● Problem details
Going down the data below, set down exactly the line with "loop caused from $sr_2$." and each line after it through the line with "now present the"; no other lines.

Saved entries
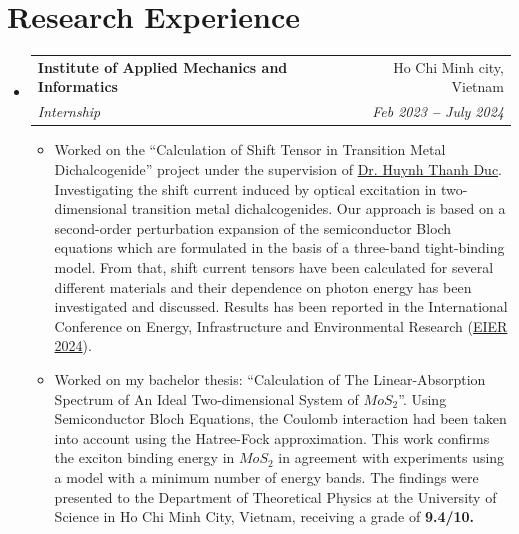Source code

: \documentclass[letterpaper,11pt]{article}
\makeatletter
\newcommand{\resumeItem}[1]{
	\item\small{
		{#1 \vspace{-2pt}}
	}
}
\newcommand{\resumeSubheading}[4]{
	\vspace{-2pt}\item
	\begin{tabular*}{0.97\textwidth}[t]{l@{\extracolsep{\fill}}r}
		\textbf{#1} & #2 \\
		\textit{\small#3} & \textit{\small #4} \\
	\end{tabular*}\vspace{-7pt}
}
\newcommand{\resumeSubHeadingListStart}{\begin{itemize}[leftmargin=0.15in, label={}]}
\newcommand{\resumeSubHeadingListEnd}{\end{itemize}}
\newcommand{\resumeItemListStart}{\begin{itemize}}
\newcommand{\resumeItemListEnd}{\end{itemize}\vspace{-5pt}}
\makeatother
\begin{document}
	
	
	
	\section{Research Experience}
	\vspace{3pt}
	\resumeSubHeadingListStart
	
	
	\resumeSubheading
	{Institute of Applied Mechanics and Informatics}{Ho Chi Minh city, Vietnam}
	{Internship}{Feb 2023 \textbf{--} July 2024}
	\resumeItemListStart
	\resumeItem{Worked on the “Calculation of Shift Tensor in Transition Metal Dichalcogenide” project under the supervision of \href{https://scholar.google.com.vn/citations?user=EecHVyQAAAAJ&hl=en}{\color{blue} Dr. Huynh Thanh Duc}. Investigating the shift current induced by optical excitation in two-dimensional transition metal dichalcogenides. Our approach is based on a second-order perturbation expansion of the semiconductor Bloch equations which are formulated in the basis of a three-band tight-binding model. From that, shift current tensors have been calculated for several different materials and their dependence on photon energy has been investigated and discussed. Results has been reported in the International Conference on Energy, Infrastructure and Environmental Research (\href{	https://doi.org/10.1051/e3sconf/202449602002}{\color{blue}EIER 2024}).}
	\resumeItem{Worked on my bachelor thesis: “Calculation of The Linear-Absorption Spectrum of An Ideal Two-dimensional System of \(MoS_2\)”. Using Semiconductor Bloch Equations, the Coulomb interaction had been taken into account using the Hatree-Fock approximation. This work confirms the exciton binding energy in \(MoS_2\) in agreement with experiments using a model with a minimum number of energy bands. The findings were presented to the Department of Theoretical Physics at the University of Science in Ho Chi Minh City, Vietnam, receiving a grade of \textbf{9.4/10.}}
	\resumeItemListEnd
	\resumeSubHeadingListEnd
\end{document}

...

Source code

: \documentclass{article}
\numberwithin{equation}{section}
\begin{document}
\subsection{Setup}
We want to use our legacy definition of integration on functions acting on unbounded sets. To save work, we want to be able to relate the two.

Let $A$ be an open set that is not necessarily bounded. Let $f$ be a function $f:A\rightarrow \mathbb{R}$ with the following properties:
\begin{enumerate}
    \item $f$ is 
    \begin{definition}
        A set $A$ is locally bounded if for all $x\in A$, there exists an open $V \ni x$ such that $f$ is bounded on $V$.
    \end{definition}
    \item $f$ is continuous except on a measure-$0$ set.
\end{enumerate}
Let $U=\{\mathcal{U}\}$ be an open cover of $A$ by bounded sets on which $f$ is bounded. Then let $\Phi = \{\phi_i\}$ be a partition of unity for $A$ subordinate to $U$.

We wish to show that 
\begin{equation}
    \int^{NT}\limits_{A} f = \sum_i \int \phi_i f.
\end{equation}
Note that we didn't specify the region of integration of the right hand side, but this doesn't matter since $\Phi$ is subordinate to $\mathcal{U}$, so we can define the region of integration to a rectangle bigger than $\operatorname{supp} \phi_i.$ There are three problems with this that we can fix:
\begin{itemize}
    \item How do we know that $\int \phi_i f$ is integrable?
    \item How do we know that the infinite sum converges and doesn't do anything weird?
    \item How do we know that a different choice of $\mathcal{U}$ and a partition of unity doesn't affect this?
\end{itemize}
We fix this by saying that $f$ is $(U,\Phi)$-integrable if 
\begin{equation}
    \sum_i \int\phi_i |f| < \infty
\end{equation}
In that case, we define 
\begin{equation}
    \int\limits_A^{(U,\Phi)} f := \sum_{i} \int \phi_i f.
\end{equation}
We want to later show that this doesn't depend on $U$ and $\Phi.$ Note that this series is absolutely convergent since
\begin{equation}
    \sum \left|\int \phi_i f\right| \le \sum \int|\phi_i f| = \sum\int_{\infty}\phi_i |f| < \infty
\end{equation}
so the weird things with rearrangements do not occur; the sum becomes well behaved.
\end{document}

* * *

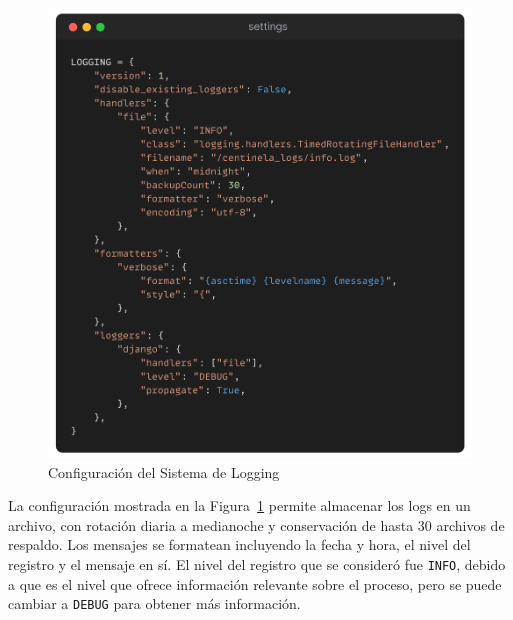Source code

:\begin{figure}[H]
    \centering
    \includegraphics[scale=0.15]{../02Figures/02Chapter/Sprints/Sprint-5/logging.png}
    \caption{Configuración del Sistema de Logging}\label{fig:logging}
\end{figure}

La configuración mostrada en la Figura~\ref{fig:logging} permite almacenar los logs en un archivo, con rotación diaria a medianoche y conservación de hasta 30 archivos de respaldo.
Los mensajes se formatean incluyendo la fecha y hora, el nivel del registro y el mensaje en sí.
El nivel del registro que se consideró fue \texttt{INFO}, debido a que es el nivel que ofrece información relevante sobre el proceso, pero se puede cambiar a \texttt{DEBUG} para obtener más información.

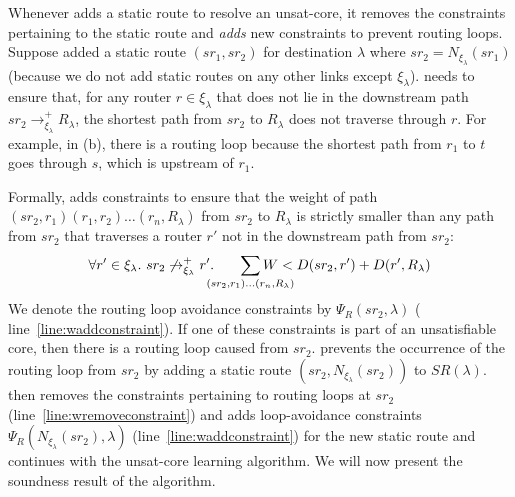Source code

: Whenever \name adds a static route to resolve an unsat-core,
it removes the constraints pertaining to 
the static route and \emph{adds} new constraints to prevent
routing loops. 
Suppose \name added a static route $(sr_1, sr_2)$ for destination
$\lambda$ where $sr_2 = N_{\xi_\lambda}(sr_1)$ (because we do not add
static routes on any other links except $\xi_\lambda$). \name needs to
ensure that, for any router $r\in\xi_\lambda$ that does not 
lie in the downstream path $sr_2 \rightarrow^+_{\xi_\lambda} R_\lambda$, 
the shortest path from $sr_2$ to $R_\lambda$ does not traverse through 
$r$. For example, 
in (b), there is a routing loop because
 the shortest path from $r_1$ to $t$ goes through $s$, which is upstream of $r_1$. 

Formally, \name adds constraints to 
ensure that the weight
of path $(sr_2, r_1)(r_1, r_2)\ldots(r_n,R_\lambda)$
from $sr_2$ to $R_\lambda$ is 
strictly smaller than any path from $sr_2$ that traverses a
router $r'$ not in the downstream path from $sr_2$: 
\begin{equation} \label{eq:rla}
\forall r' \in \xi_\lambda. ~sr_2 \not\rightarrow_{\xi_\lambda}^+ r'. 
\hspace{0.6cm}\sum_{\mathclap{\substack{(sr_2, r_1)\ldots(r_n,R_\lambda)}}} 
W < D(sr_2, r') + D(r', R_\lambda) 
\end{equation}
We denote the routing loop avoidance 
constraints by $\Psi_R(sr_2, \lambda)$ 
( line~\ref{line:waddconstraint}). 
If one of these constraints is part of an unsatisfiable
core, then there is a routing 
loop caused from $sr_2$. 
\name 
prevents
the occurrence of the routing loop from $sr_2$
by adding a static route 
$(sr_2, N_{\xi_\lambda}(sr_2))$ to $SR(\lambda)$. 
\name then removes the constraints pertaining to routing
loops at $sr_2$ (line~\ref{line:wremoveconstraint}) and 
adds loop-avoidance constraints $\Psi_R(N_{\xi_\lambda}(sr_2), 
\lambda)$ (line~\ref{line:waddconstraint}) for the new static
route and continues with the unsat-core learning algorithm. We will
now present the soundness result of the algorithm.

● Your solution
loop caused from $sr_2$. 
\name 
prevents
the occurrence of the routing loop from $sr_2$
by adding a static route 
$(sr_2, N_{\xi_\lambda}(sr_2))$ to $SR(\lambda)$. 
\name then removes the constraints pertaining to routing
loops at $sr_2$ (line~\ref{line:wremoveconstraint}) and 
adds loop-avoidance constraints $\Psi_R(N_{\xi_\lambda}(sr_2), 
\lambda)$ (line~\ref{line:waddconstraint}) for the new static
route and continues with the unsat-core learning algorithm. We will
now present the soundness result of the algorithm.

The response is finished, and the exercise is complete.